#### [Assignment]
Pictures aside, repeat all the entries below exactly as they appear.

#### [Provided material]
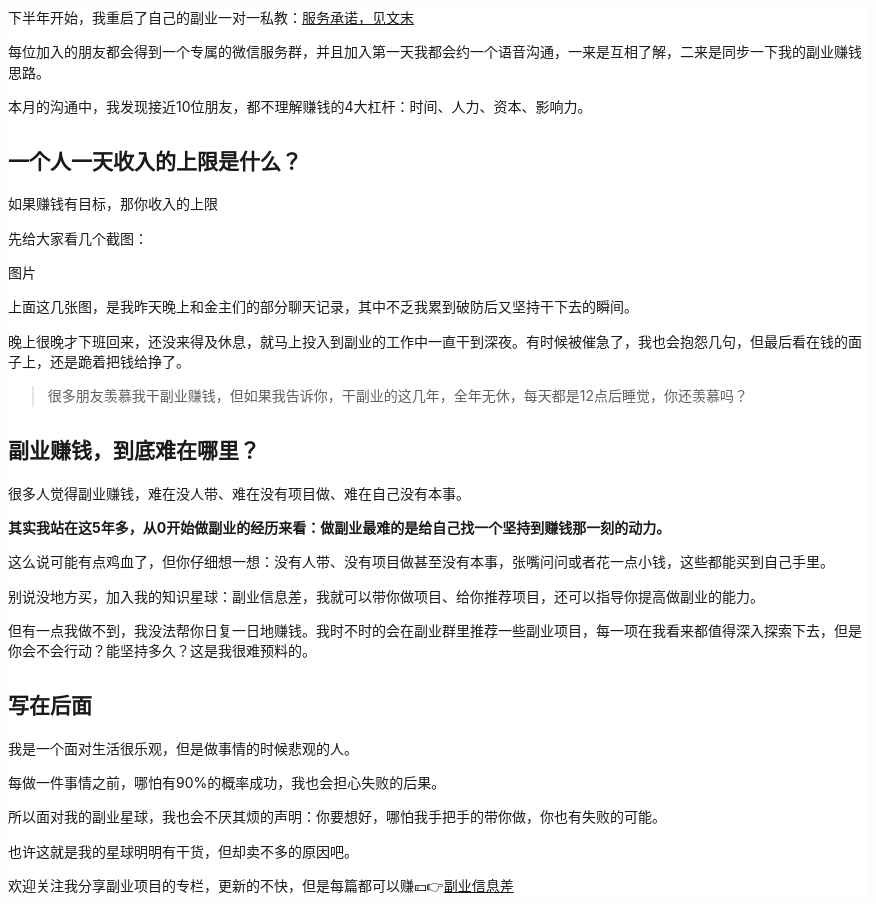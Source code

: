 

下半年开始，我重启了自己的副业一对一私教：[服务承诺，见文末](https://mp.weixin.qq.com/s/ddIsar726o32y5-SsDdLJw)

每位加入的朋友都会得到一个专属的微信服务群，并且加入第一天我都会约一个语音沟通，一来是互相了解，二来是同步一下我的副业赚钱思路。

本月的沟通中，我发现接近10位朋友，都不理解赚钱的4大杠杆：时间、人力、资本、影响力。

## 一个人一天收入的上限是什么？



如果赚钱有目标，那你收入的上限


先给大家看几个截图：

图片

上面这几张图，是我昨天晚上和金主们的部分聊天记录，其中不乏我累到破防后又坚持干下去的瞬间。

晚上很晚才下班回来，还没来得及休息，就马上投入到副业的工作中一直干到深夜。有时候被催急了，我也会抱怨几句，但最后看在钱的面子上，还是跪着把钱给挣了。

> 很多朋友羡慕我干副业赚钱，但如果我告诉你，干副业的这几年，全年无休，每天都是12点后睡觉，你还羡慕吗？


## 副业赚钱，到底难在哪里？

很多人觉得副业赚钱，难在没人带、难在没有项目做、难在自己没有本事。

**其实我站在这5年多，从0开始做副业的经历来看：做副业最难的是给自己找一个坚持到赚钱那一刻的动力。**

这么说可能有点鸡血了，但你仔细想一想：没有人带、没有项目做甚至没有本事，张嘴问问或者花一点小钱，这些都能买到自己手里。

别说没地方买，加入我的知识星球：副业信息差，我就可以带你做项目、给你推荐项目，还可以指导你提高做副业的能力。

但有一点我做不到，我没法帮你日复一日地赚钱。我时不时的会在副业群里推荐一些副业项目，每一项在我看来都值得深入探索下去，但是你会不会行动？能坚持多久？这是我很难预料的。


## 写在后面

我是一个面对生活很乐观，但是做事情的时候悲观的人。

每做一件事情之前，哪怕有90%的概率成功，我也会担心失败的后果。

所以面对我的副业星球，我也会不厌其烦的声明：你要想好，哪怕我手把手的带你做，你也有失败的可能。

也许这就是我的星球明明有干货，但却卖不多的原因吧。

欢迎关注我分享副业项目的专栏，更新的不快，但是每篇都可以赚💴👉[副业信息差](https://mp.weixin.qq.com/mp/appmsgalbum?__biz=Mzk0MjYzNTI3MQ==&action=getalbum&album_id=3342868959406227458#wechat_redirect)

#### [Answer section]
Source code

: 

下半年开始，我重启了自己的副业一对一私教：[服务承诺，见文末](https://mp.weixin.qq.com/s/ddIsar726o32y5-SsDdLJw)

每位加入的朋友都会得到一个专属的微信服务群，并且加入第一天我都会约一个语音沟通，一来是互相了解，二来是同步一下我的副业赚钱思路。

本月的沟通中，我发现接近10位朋友，都不理解赚钱的4大杠杆：时间、人力、资本、影响力。

## 一个人一天收入的上限是什么？



如果赚钱有目标，那你收入的上限


先给大家看几个截图：

图片

上面这几张图，是我昨天晚上和金主们的部分聊天记录，其中不乏我累到破防后又坚持干下去的瞬间。

晚上很晚才下班回来，还没来得及休息，就马上投入到副业的工作中一直干到深夜。有时候被催急了，我也会抱怨几句，但最后看在钱的面子上，还是跪着把钱给挣了。

> 很多朋友羡慕我干副业赚钱，但如果我告诉你，干副业的这几年，全年无休，每天都是12点后睡觉，你还羡慕吗？


## 副业赚钱，到底难在哪里？

很多人觉得副业赚钱，难在没人带、难在没有项目做、难在自己没有本事。

**其实我站在这5年多，从0开始做副业的经历来看：做副业最难的是给自己找一个坚持到赚钱那一刻的动力。**

这么说可能有点鸡血了，但你仔细想一想：没有人带、没有项目做甚至没有本事，张嘴问问或者花一点小钱，这些都能买到自己手里。

别说没地方买，加入我的知识星球：副业信息差，我就可以带你做项目、给你推荐项目，还可以指导你提高做副业的能力。

但有一点我做不到，我没法帮你日复一日地赚钱。我时不时的会在副业群里推荐一些副业项目，每一项在我看来都值得深入探索下去，但是你会不会行动？能坚持多久？这是我很难预料的。


## 写在后面

我是一个面对生活很乐观，但是做事情的时候悲观的人。

每做一件事情之前，哪怕有90%的概率成功，我也会担心失败的后果。

所以面对我的副业星球，我也会不厌其烦的声明：你要想好，哪怕我手把手的带你做，你也有失败的可能。

也许这就是我的星球明明有干货，但却卖不多的原因吧。

欢迎关注我分享副业项目的专栏，更新的不快，但是每篇都可以赚💴👉[副业信息差](https://mp.weixin.qq.com/mp/appmsgalbum?__biz=Mzk0MjYzNTI3MQ==&action=getalbum&album_id=3342868959406227458#wechat_redirect)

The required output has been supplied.